As Irish Water prepares to begin issuing cheques, three of Ireland’s foremost homeless charities have launched a new national advertising and public information campaign urging those that can afford to donate, to do so.
The Simon Communities, Focus Ireland and the Peter McVerry Trust have joined forces to form ‘The Refund Project.’
Campaigners have said that even a fraction of the water refunds due could help make an enormous difference in the delivery of much needed housing.
The campaign will be overseen by a ‘special oversight group’ chaired by the former head of the Workplace Relations Commission, Kieran Mulvey.
He said homelessness is the “greatest social problem facing post-recession Ireland.”

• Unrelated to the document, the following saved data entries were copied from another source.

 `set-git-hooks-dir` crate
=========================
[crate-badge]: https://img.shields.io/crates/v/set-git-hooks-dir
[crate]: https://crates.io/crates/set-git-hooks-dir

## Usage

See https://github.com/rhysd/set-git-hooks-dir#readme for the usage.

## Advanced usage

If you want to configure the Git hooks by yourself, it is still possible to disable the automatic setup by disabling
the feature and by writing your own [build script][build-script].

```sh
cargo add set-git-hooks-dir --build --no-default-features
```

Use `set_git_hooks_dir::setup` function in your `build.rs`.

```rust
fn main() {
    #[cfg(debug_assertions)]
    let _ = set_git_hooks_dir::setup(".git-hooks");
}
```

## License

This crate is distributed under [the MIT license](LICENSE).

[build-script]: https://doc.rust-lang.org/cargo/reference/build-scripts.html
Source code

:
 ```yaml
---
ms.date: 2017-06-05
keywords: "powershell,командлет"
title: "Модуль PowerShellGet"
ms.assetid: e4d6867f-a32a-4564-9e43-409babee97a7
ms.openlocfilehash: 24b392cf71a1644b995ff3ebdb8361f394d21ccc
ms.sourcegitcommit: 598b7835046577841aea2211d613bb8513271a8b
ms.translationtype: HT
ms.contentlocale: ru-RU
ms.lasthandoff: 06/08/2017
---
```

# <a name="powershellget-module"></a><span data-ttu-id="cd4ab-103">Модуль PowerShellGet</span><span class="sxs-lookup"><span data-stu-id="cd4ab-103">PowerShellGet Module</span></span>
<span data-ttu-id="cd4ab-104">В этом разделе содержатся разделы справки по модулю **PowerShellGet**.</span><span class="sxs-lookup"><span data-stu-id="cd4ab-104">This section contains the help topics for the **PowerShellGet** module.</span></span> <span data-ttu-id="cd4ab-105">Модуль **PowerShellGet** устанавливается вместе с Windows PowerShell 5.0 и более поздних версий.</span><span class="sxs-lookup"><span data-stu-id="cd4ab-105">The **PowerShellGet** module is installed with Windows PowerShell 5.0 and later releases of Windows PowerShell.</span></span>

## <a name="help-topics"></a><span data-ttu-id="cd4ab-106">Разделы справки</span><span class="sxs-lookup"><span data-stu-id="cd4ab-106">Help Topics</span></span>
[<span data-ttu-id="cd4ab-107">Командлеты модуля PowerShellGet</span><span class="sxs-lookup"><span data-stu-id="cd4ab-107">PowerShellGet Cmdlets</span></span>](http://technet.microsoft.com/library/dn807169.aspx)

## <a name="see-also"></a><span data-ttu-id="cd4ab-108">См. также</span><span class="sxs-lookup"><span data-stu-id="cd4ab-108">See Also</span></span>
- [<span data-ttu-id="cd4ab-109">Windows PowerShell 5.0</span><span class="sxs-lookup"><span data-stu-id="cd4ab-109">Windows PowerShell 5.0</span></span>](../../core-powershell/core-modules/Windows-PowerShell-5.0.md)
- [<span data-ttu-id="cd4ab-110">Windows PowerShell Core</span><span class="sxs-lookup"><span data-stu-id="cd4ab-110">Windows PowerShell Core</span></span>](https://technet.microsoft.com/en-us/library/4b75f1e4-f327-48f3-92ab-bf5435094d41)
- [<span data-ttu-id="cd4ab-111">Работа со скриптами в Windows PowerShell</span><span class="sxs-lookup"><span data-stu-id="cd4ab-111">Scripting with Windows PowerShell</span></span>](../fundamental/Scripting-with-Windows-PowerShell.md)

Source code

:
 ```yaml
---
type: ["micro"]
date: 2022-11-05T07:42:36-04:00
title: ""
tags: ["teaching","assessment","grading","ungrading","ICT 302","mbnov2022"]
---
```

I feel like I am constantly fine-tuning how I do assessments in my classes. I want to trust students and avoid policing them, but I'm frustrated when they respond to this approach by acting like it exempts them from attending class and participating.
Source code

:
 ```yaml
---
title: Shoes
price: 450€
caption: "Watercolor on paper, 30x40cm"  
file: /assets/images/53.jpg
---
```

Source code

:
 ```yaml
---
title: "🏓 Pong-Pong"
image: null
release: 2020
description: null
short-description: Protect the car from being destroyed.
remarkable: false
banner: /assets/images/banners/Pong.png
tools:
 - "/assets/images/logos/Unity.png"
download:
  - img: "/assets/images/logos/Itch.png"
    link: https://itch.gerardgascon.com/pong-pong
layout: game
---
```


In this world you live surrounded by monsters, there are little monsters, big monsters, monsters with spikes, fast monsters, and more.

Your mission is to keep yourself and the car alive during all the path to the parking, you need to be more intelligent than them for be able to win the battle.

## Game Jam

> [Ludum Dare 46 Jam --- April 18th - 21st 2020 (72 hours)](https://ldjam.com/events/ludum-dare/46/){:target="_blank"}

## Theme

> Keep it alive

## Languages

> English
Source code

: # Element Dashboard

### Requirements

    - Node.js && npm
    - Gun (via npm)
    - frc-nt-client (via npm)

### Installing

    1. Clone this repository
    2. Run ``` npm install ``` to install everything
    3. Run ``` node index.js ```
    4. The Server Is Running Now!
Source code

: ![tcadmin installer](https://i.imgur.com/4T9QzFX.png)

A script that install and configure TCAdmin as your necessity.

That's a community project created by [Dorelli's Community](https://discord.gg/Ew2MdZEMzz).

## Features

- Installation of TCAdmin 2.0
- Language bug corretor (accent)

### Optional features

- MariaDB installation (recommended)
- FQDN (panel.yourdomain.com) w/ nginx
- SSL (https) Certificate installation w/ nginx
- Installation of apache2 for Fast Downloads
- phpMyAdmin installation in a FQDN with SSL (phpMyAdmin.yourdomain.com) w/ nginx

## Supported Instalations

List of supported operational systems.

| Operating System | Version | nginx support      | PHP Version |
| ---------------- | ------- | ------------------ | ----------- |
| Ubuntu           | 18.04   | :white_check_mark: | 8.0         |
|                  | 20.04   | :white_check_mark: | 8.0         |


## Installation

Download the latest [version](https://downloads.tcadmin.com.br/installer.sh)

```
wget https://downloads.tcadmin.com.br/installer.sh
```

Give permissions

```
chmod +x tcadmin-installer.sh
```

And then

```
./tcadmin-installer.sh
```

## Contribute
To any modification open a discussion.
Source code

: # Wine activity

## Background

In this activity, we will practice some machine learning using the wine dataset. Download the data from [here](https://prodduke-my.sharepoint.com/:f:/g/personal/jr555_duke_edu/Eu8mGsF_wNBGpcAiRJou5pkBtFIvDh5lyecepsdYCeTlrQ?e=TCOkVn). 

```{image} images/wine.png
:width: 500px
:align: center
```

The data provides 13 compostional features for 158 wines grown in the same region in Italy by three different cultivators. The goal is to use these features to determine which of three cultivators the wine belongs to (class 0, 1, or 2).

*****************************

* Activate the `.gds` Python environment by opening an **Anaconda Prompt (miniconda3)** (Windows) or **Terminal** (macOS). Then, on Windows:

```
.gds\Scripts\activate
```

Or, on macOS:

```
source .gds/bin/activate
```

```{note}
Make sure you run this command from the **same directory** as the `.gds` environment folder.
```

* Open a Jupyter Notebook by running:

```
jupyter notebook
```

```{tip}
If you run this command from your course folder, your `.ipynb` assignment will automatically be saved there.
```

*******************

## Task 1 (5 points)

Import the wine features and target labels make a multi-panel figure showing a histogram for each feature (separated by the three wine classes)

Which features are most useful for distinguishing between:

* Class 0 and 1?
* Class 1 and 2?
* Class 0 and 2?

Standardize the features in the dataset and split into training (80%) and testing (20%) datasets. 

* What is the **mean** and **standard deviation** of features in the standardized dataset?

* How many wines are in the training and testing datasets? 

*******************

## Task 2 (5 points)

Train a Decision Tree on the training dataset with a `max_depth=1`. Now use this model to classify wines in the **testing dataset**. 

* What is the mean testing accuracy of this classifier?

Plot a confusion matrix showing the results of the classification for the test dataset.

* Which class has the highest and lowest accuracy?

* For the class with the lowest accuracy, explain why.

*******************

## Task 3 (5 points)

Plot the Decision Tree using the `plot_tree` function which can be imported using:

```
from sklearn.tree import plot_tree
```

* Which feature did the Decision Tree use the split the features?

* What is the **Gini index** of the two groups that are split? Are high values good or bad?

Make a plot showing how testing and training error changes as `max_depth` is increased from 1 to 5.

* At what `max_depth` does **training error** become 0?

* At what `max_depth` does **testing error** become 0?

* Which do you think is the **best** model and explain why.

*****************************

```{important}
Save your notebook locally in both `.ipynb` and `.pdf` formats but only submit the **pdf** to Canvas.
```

“We are hoping that Irish people when they see the level of the refund – it may not as big as they expected – that they would give us the benefit of that generosity so we can put it towards the most important cause in our country.”
The latest government figures revealed that there was a record 8,374 homeless people in Ireland at the end of September.
The figure includes 3,124 children.
A number of homeless charities have urged the Government to declare a national emergency in response to the crisis, amid warnings that there will be further deaths on the streets if emergency winter beds are not brought into service ahead of schedule.
Mr Mulvey said the new campaign can help “create a lasting and more positive outcome to the negative legacy of the recession years and provide that most fundamental of rights - a home.”
He said it provides a “simple but compelling appeal for those who can afford it, to play their part in combating the crisis:
“Think community, think nation and think of the people who have lost out because of the excesses of others and refund that cheque to this project – the Refund Project – to build homes for people so they can live in security and so that their children can grow up in an appropriate environment,” he said.
In a joint statement the three charities warned that the campaign “will not lessen in any way the responsibility of government and policy makers to drive forward the national homelessness strategy.”
“For many - including those struggling to keep a roof over their heads - the refund of water charges will help making ends meet," they said.
"For others who are more fortunate; it will be a welcome windfall - and it is to those that we will direct this appeal.
"For our part – we are coming together to create a national charitable campaign to enable the public to easily donate their refunded monies towards this hugely worthwhile project.”
Further details on how people can donate and the projects the funds will be used for are due to be announced in the coming weeks.